COP18, the Climate Change Conference held in Doha, Qatar, is a dismal failure, with the United States and Russia being the chief villains. The failure of the world’s leaders to have their hair on fire about the extreme challenges of the climate change we are producing with our carbon dioxide and other greenhouse gas emissions has imperilled some countries more than others. Subsaharan Africa is in the firing line for the worst effects of climate change. But the low-lying areas of West Bengal and Bangladesh, and of the Egyptian Delta, are especially vulnerable to the one-meter sea level rise that the COP18 failure has ensured will occur within 80 years.

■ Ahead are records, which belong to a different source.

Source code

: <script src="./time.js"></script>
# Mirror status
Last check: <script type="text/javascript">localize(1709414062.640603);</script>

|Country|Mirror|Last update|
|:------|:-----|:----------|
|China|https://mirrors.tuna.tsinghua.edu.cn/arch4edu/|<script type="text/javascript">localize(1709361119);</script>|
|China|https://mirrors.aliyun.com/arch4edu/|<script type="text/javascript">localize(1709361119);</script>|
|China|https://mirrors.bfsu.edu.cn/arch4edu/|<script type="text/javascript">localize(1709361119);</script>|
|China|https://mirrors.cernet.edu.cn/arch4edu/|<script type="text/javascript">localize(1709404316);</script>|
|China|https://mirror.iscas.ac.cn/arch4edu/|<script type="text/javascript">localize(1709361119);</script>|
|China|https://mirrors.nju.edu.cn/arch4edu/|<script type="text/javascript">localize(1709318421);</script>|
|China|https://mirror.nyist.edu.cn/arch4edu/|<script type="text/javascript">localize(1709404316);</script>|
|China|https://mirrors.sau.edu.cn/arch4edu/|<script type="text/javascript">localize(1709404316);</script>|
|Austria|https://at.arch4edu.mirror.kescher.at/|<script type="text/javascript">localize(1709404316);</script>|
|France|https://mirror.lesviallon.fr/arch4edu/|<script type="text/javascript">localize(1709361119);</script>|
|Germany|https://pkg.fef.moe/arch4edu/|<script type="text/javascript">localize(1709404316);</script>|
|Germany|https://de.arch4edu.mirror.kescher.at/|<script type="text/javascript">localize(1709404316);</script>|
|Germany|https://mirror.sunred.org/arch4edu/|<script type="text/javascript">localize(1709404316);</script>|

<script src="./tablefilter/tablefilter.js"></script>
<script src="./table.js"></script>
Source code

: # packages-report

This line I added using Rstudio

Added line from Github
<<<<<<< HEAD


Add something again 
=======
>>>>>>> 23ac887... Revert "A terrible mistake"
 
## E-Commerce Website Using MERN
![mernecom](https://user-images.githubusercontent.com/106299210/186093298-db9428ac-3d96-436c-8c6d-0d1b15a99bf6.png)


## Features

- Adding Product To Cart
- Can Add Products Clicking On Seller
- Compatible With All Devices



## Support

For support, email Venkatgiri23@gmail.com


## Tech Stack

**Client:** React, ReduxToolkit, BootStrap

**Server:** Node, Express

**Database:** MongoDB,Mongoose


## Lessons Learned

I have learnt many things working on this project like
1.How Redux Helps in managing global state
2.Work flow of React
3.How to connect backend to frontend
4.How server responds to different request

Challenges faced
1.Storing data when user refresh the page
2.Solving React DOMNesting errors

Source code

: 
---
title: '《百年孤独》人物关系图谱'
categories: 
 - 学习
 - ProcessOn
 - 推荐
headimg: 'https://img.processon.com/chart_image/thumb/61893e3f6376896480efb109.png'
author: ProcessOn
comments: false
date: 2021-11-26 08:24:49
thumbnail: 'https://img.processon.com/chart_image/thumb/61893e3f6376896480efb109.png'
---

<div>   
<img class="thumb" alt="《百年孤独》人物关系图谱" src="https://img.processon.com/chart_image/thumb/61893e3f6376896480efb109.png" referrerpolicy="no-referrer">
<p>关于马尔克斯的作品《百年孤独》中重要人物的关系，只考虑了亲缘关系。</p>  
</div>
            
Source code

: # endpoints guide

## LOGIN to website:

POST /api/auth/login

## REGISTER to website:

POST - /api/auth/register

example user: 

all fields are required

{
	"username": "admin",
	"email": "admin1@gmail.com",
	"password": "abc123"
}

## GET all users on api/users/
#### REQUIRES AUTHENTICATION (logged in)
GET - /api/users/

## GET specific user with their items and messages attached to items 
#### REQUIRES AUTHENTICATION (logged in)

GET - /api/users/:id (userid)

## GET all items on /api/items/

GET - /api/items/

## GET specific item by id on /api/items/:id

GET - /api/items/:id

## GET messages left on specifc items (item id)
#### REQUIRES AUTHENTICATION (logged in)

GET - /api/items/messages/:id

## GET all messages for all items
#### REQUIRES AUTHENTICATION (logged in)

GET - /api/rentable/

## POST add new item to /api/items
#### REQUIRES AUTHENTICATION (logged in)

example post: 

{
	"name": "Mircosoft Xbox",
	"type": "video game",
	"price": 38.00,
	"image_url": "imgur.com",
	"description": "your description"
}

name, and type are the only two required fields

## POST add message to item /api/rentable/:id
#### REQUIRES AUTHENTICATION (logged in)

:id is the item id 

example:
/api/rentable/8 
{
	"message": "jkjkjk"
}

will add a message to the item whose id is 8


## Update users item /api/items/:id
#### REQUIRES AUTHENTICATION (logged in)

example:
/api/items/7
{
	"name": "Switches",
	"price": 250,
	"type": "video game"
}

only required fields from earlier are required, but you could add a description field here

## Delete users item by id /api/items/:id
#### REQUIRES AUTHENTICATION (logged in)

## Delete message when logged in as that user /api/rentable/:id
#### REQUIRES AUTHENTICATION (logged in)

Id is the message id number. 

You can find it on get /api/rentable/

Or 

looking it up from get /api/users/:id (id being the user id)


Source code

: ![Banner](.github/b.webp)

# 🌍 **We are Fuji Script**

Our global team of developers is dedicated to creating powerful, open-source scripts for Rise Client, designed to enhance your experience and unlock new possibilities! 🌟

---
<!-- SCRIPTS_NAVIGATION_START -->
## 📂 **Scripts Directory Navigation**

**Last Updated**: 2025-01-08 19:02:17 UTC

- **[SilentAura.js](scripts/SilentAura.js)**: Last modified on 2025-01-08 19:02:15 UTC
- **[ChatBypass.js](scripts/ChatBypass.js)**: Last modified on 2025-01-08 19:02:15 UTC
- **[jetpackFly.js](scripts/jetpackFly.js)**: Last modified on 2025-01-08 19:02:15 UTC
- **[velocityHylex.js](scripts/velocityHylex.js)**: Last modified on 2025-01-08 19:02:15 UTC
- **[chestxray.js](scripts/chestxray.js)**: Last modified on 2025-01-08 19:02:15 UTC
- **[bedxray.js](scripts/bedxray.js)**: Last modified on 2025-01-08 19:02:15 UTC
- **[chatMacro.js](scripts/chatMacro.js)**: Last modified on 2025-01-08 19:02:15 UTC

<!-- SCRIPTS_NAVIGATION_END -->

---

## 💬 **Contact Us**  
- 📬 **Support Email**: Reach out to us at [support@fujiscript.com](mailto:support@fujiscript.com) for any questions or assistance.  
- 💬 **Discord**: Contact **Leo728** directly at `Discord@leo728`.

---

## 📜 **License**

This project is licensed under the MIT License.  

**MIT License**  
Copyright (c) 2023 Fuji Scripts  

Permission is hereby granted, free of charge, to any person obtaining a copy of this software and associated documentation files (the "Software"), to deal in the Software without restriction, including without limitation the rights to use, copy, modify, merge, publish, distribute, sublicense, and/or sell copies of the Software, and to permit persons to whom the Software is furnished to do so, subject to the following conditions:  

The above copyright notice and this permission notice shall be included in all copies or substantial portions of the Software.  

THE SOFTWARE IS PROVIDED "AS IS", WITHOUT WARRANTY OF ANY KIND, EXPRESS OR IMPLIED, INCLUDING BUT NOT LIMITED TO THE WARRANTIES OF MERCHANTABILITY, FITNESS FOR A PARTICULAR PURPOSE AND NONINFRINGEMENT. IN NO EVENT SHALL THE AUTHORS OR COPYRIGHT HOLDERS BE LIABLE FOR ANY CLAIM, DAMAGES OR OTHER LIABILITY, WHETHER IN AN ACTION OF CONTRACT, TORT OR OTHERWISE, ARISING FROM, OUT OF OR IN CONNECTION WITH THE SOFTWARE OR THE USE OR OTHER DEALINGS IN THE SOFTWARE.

Here at geology.com there is a useful web tool that lets you see what the world looks like with a 1-meter (about three feet) sea level rise, which is now certain to occur by the end of this century. Actually, in past eons, a one-degree Centigrade increase in average temperature has produced a 10-20 meter rise in the seas. We are certainly going to exceed a 2-degree C. increase, so we could see a 20-40 meter increase, i.e. 60 to 120 feet. Obviously that would put a lot of our current land under water, but it will take a long time for that extreme rise to occur. The seas are very cold, very deep and very big, and circulate slowly, so that they will take thousands of years to warm. Once they do, human beings will be in big trouble. And even these enormous, icy bodies of water will warm up a bit by 2100, causing sea level rises of at least a meter, and maybe two. This is what Egypt would look like with a one-meter rise (and no, you can’t build sea dikes to deal with that kind of increase):
The city of Alexandria, celebrated in the poetry of Cavafy and the novels of Lawrence Durrell– with its 4.5 million population– has no more than 80 years to live. Note that Alexandria is bigger than Chicago (inside city limits), America’s third-largest city. The Delta city of Damanhour, where Muslim Brothers and their rivals clashed last week, leaving a young man dead? Under water. The ports of Damietta and Rosetta? Gone.
Alexandria is a key port for Egypt, with necessary infrastructure, through which 4/5s of the country’s imports are brought in.
A one-meter/ yard increase in sea level will inundate much of Egypt’s fertile Delta, displacing at least 10% of the country’s people and bringing salt water into the country’s breadbasket.
Among all the countries of the world, Egypt is among those most at risk from human-induced climate change. Given the Aswan Dam, they are not big polluters themselves.
If I were Egypt, I’d sue the US and China for the tort of making a tenth of the country or more sink beneath the waves.